Tetapi siapa sangka, kalau kayu yang sudah menjadi limbah tadi bisa dikreasikan menjadi barang yang bernilai seni? Nah, pemuda asal Kabupaten Kediri, Jatmiko Bagus mampu melihat peluang emas ini. Terlalu sering melihat limbah kayu yang dibuang begitu saja oleh pemiliknya, lantas dalam pemikirannya pun terbesit untuk menjadikannya sebagai “bahan eksperimen”.
Yang namanya seniman, apapun pasti bisa “disulap” menjadi sesuatu yang bernilai, termasuk barang bekas. Apalagi, pemuda berkulit sawo matang ini memang suka melukis sejak duduk di bangku sekolah dasar (SD) dan memilih untuk melanjutkan pendalamannya di dunia seni di Jurusan Desain Komunikasi Visual, Universitas Negeri Malang (UM), Kota Malang. Istilah saya mah, udah terlanjur basah, nyemplung aja sekalian!
Menariknya, ketika kebanyakan anak daerah memilih buat bekerja dan berkarya di perantau, pemuda yang akrab disapa Jatmiko itu justru berpikir sebaliknya. Setelah lulus kuliah, ia mengajak enam temannya membuka galeri sendiri di kawasan Kediri yang diberi nama Ofkla Project. Nama "Ofkla" diambil dari kata aufklarung yang artinya adalah pencerahan dalam bahasa Belanda.
"Itu pun masih kita sederhanakan lagi penyebutannya jadi ofkla. Pencerahan itu kita artikan sebagai mem-braindstorm pola pikir manusia untuk lebih bebas berkreasi dan berinovasi dalam kehidupan," paparnya.

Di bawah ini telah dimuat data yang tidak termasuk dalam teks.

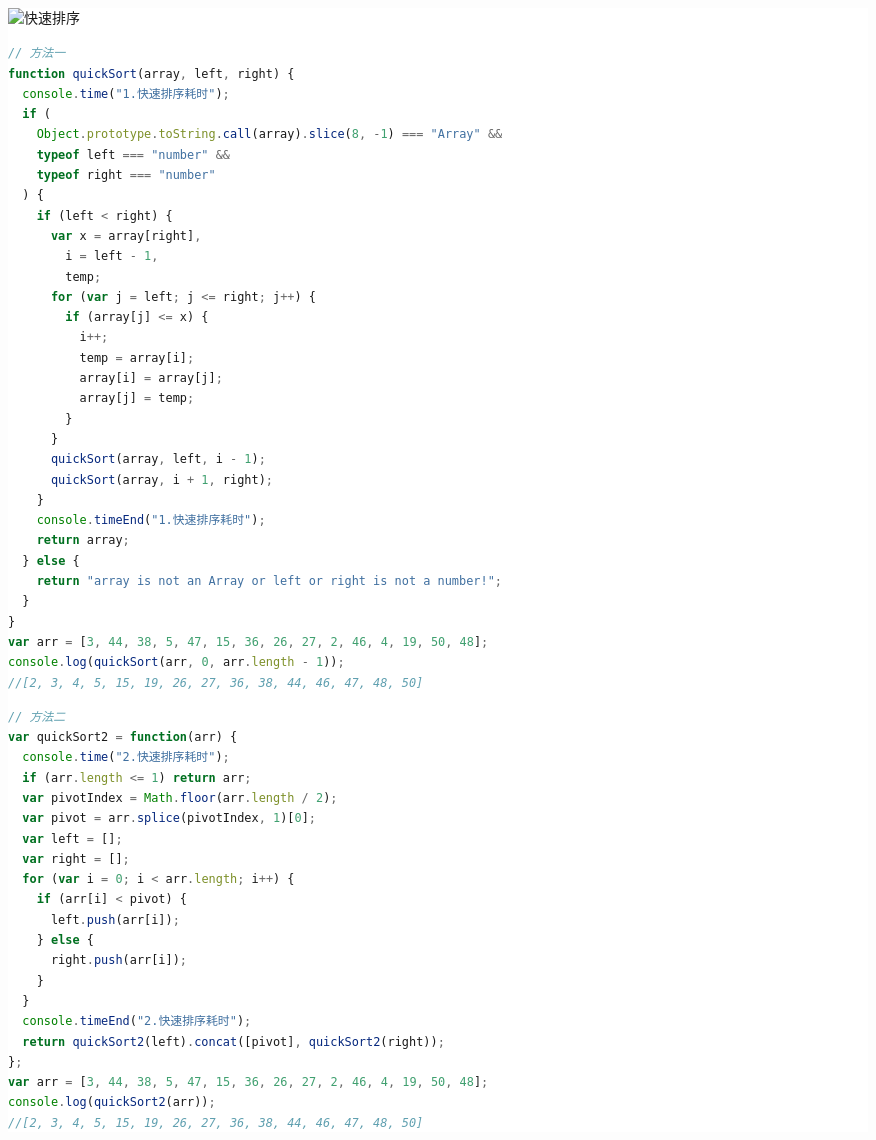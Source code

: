 ![快速排序](https://img-blog.csdn.net/20160917003004906)

```javascript
// 方法一
function quickSort(array, left, right) {
  console.time("1.快速排序耗时");
  if (
    Object.prototype.toString.call(array).slice(8, -1) === "Array" &&
    typeof left === "number" &&
    typeof right === "number"
  ) {
    if (left < right) {
      var x = array[right],
        i = left - 1,
        temp;
      for (var j = left; j <= right; j++) {
        if (array[j] <= x) {
          i++;
          temp = array[i];
          array[i] = array[j];
          array[j] = temp;
        }
      }
      quickSort(array, left, i - 1);
      quickSort(array, i + 1, right);
    }
    console.timeEnd("1.快速排序耗时");
    return array;
  } else {
    return "array is not an Array or left or right is not a number!";
  }
}
var arr = [3, 44, 38, 5, 47, 15, 36, 26, 27, 2, 46, 4, 19, 50, 48];
console.log(quickSort(arr, 0, arr.length - 1)); 
//[2, 3, 4, 5, 15, 19, 26, 27, 36, 38, 44, 46, 47, 48, 50]
```

```javascript
// 方法二
var quickSort2 = function(arr) {
  console.time("2.快速排序耗时");
  if (arr.length <= 1) return arr;
  var pivotIndex = Math.floor(arr.length / 2);
  var pivot = arr.splice(pivotIndex, 1)[0];
  var left = [];
  var right = [];
  for (var i = 0; i < arr.length; i++) {
    if (arr[i] < pivot) {
      left.push(arr[i]);
    } else {
      right.push(arr[i]);
    }
  }
  console.timeEnd("2.快速排序耗时");
  return quickSort2(left).concat([pivot], quickSort2(right));
};
var arr = [3, 44, 38, 5, 47, 15, 36, 26, 27, 2, 46, 4, 19, 50, 48];
console.log(quickSort2(arr)); 
//[2, 3, 4, 5, 15, 19, 26, 27, 36, 38, 44, 46, 47, 48, 50]
```
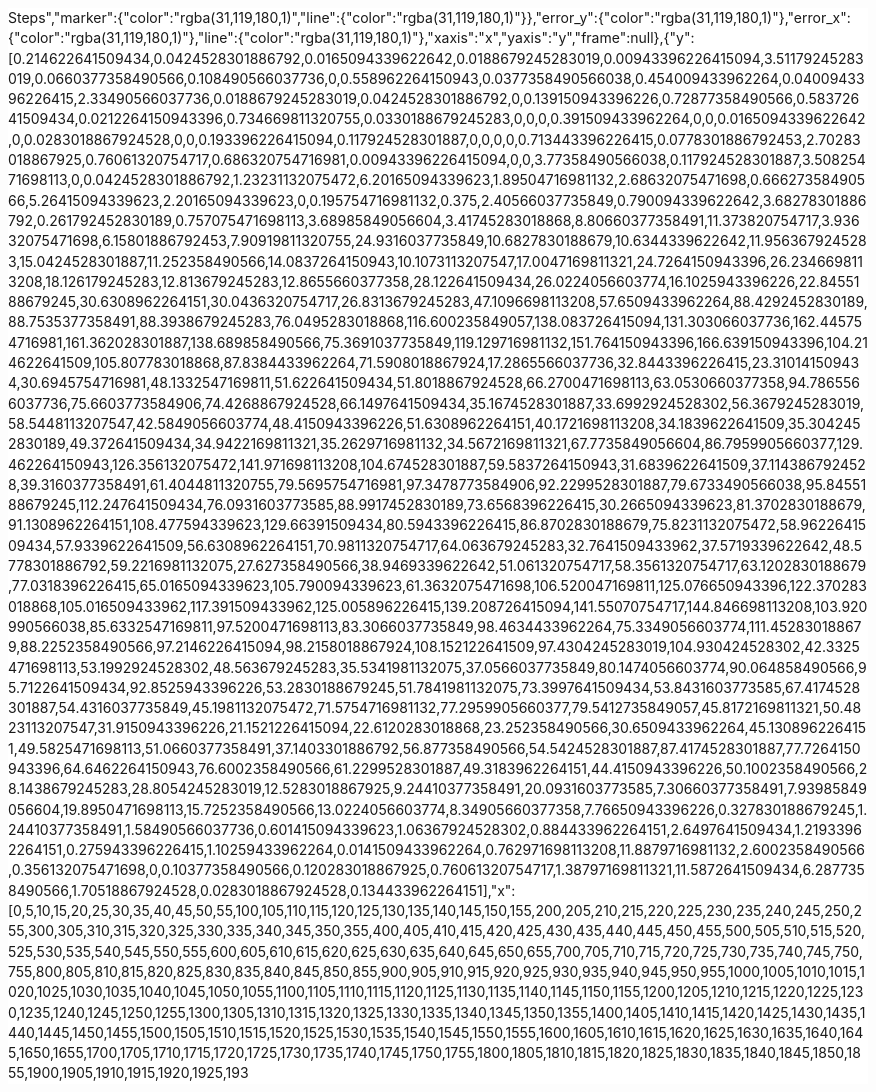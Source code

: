 Steps","marker":{"color":"rgba(31,119,180,1)","line":{"color":"rgba(31,119,180,1)"}},"error_y":{"color":"rgba(31,119,180,1)"},"error_x":{"color":"rgba(31,119,180,1)"},"line":{"color":"rgba(31,119,180,1)"},"xaxis":"x","yaxis":"y","frame":null},{"y":[0.214622641509434,0.0424528301886792,0.0165094339622642,0.0188679245283019,0.00943396226415094,3.51179245283019,0.0660377358490566,0.108490566037736,0,0.558962264150943,0.0377358490566038,0.454009433962264,0.0400943396226415,2.33490566037736,0.0188679245283019,0.0424528301886792,0,0.139150943396226,0.72877358490566,0.58372641509434,0.0212264150943396,0.734669811320755,0.0330188679245283,0,0,0,0.391509433962264,0,0,0.0165094339622642,0,0.0283018867924528,0,0,0.193396226415094,0.117924528301887,0,0,0,0,0.713443396226415,0.0778301886792453,2.70283018867925,0.76061320754717,0.686320754716981,0.00943396226415094,0,0,3.77358490566038,0.117924528301887,3.50825471698113,0,0.0424528301886792,1.23231132075472,6.20165094339623,1.89504716981132,2.68632075471698,0.66627358490566,5.26415094339623,2.20165094339623,0,0.195754716981132,0.375,2.40566037735849,0.790094339622642,3.68278301886792,0.261792452830189,0.757075471698113,3.68985849056604,3.41745283018868,8.80660377358491,11.373820754717,3.93632075471698,6.15801886792453,7.90919811320755,24.9316037735849,10.6827830188679,10.6344339622642,11.9563679245283,15.0424528301887,11.252358490566,14.0837264150943,10.1073113207547,17.0047169811321,24.7264150943396,26.2346698113208,18.126179245283,12.813679245283,12.8655660377358,28.122641509434,26.0224056603774,16.1025943396226,22.8455188679245,30.6308962264151,30.0436320754717,26.8313679245283,47.1096698113208,57.6509433962264,88.4292452830189,88.7535377358491,88.3938679245283,76.0495283018868,116.600235849057,138.083726415094,131.303066037736,162.445754716981,161.362028301887,138.689858490566,75.3691037735849,119.129716981132,151.764150943396,166.639150943396,104.214622641509,105.807783018868,87.8384433962264,71.5908018867924,17.2865566037736,32.8443396226415,23.310141509434,30.6945754716981,48.1332547169811,51.622641509434,51.8018867924528,66.2700471698113,63.0530660377358,94.7865566037736,75.6603773584906,74.4268867924528,66.1497641509434,35.1674528301887,33.6992924528302,56.3679245283019,58.5448113207547,42.5849056603774,48.4150943396226,51.6308962264151,40.1721698113208,34.1839622641509,35.3042452830189,49.372641509434,34.9422169811321,35.2629716981132,34.5672169811321,67.7735849056604,86.7959905660377,129.462264150943,126.356132075472,141.971698113208,104.674528301887,59.5837264150943,31.6839622641509,37.1143867924528,39.3160377358491,61.4044811320755,79.5695754716981,97.3478773584906,92.2299528301887,79.6733490566038,95.8455188679245,112.247641509434,76.0931603773585,88.9917452830189,73.6568396226415,30.2665094339623,81.3702830188679,91.1308962264151,108.477594339623,129.66391509434,80.5943396226415,86.8702830188679,75.8231132075472,58.9622641509434,57.9339622641509,56.6308962264151,70.9811320754717,64.063679245283,32.7641509433962,37.5719339622642,48.5778301886792,59.2216981132075,27.627358490566,38.9469339622642,51.061320754717,58.3561320754717,63.1202830188679,77.0318396226415,65.0165094339623,105.790094339623,61.3632075471698,106.520047169811,125.076650943396,122.370283018868,105.016509433962,117.391509433962,125.005896226415,139.208726415094,141.55070754717,144.846698113208,103.920990566038,85.6332547169811,97.5200471698113,83.3066037735849,98.4634433962264,75.3349056603774,111.452830188679,88.2252358490566,97.2146226415094,98.2158018867924,108.152122641509,97.4304245283019,104.930424528302,42.3325471698113,53.1992924528302,48.563679245283,35.5341981132075,37.0566037735849,80.1474056603774,90.064858490566,95.7122641509434,92.8525943396226,53.2830188679245,51.7841981132075,73.3997641509434,53.8431603773585,67.4174528301887,54.4316037735849,45.1981132075472,71.5754716981132,77.2959905660377,79.5412735849057,45.8172169811321,50.4823113207547,31.9150943396226,21.1521226415094,22.6120283018868,23.252358490566,30.6509433962264,45.1308962264151,49.5825471698113,51.0660377358491,37.1403301886792,56.877358490566,54.5424528301887,87.4174528301887,77.7264150943396,64.6462264150943,76.6002358490566,61.2299528301887,49.3183962264151,44.4150943396226,50.1002358490566,28.1438679245283,28.8054245283019,12.5283018867925,9.24410377358491,20.0931603773585,7.30660377358491,7.93985849056604,19.8950471698113,15.7252358490566,13.0224056603774,8.34905660377358,7.76650943396226,0.327830188679245,1.24410377358491,1.58490566037736,0.601415094339623,1.06367924528302,0.884433962264151,2.6497641509434,1.21933962264151,0.275943396226415,1.10259433962264,0.0141509433962264,0.762971698113208,11.8879716981132,2.6002358490566,0.356132075471698,0,0.10377358490566,0.120283018867925,0.76061320754717,1.38797169811321,11.5872641509434,6.2877358490566,1.70518867924528,0.0283018867924528,0.134433962264151],"x":[0,5,10,15,20,25,30,35,40,45,50,55,100,105,110,115,120,125,130,135,140,145,150,155,200,205,210,215,220,225,230,235,240,245,250,255,300,305,310,315,320,325,330,335,340,345,350,355,400,405,410,415,420,425,430,435,440,445,450,455,500,505,510,515,520,525,530,535,540,545,550,555,600,605,610,615,620,625,630,635,640,645,650,655,700,705,710,715,720,725,730,735,740,745,750,755,800,805,810,815,820,825,830,835,840,845,850,855,900,905,910,915,920,925,930,935,940,945,950,955,1000,1005,1010,1015,1020,1025,1030,1035,1040,1045,1050,1055,1100,1105,1110,1115,1120,1125,1130,1135,1140,1145,1150,1155,1200,1205,1210,1215,1220,1225,1230,1235,1240,1245,1250,1255,1300,1305,1310,1315,1320,1325,1330,1335,1340,1345,1350,1355,1400,1405,1410,1415,1420,1425,1430,1435,1440,1445,1450,1455,1500,1505,1510,1515,1520,1525,1530,1535,1540,1545,1550,1555,1600,1605,1610,1615,1620,1625,1630,1635,1640,1645,1650,1655,1700,1705,1710,1715,1720,1725,1730,1735,1740,1745,1750,1755,1800,1805,1810,1815,1820,1825,1830,1835,1840,1845,1850,1855,1900,1905,1910,1915,1920,1925,193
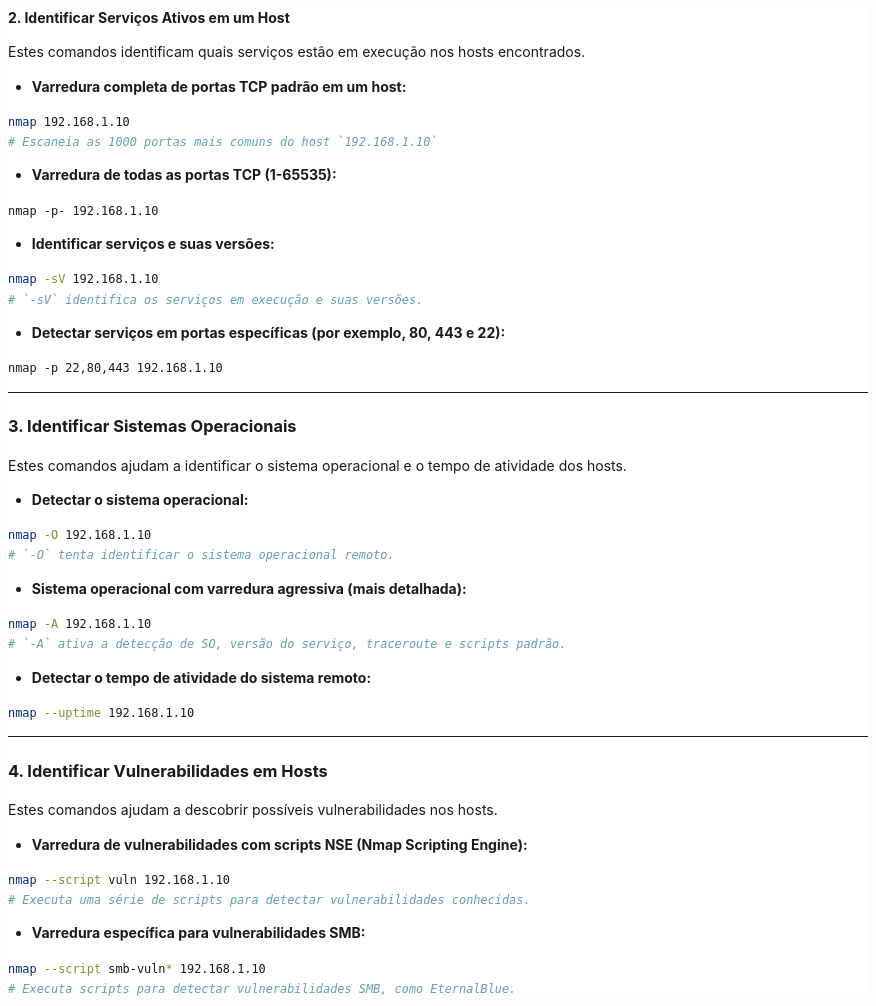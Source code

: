
**2. Identificar Serviços Ativos em um Host**

Estes comandos identificam quais serviços estão em execução nos hosts encontrados.
- **Varredura completa de portas TCP padrão em um host:**
```bash
nmap 192.168.1.10
# Escaneia as 1000 portas mais comuns do host `192.168.1.10`
```

- **Varredura de todas as portas TCP (1-65535):**
```
nmap -p- 192.168.1.10
```

- **Identificar serviços e suas versões:**
```bash
nmap -sV 192.168.1.10
# `-sV` identifica os serviços em execução e suas versões.
```

- **Detectar serviços em portas específicas (por exemplo, 80, 443 e 22):**
```
nmap -p 22,80,443 192.168.1.10
```

---

### **3. Identificar Sistemas Operacionais**
Estes comandos ajudam a identificar o sistema operacional e o tempo de atividade dos hosts.
- **Detectar o sistema operacional:**
```bash
nmap -O 192.168.1.10
# `-O` tenta identificar o sistema operacional remoto.
```

- **Sistema operacional com varredura agressiva (mais detalhada):**
```bash
nmap -A 192.168.1.10
# `-A` ativa a detecção de SO, versão do serviço, traceroute e scripts padrão.
```

- **Detectar o tempo de atividade do sistema remoto:**
```bash
nmap --uptime 192.168.1.10
```

---

### **4. Identificar Vulnerabilidades em Hosts**
Estes comandos ajudam a descobrir possíveis vulnerabilidades nos hosts.
- **Varredura de vulnerabilidades com scripts NSE (Nmap Scripting Engine):**
```bash
nmap --script vuln 192.168.1.10 
# Executa uma série de scripts para detectar vulnerabilidades conhecidas.
```
       
- **Varredura específica para vulnerabilidades SMB:**
```bash
nmap --script smb-vuln* 192.168.1.10
# Executa scripts para detectar vulnerabilidades SMB, como EternalBlue.
```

“Dalam seminggu, saya dan teman-teman bisa memproduksi antara 20 sampai 30 karya. Hasilnya lumayanlah, hehehe.” tukasnya dengan santai di galerinya yang berada di Jalan Masjid Lama, Desa Paron, Kecamatan Ngasem, Kabupaten Kediri, Jawa Timur.
Jatmiko mendatangkan limbah kayu sebagai bahan baku utamanya dari Kota Surabaya. Lebih spesifik, jenis kayu yang dipilihnya adalah limbah kayu jati yang biasa digunakan sebagai pelindung barang elektronik, temasuk yang digunakan di jasa pengiriman barang.
Tahapan awal yang Jatmiko lakukan adalah memilih kayu yang memiliki tekstur kuat. Setelah kayu disortir, baru kayu-kayu ini dihaluskan dan dibuat sketsanya menggunakan pensil. Kemudian, gambar tersebut diwarnai dengan teknik air brush dan dibakar.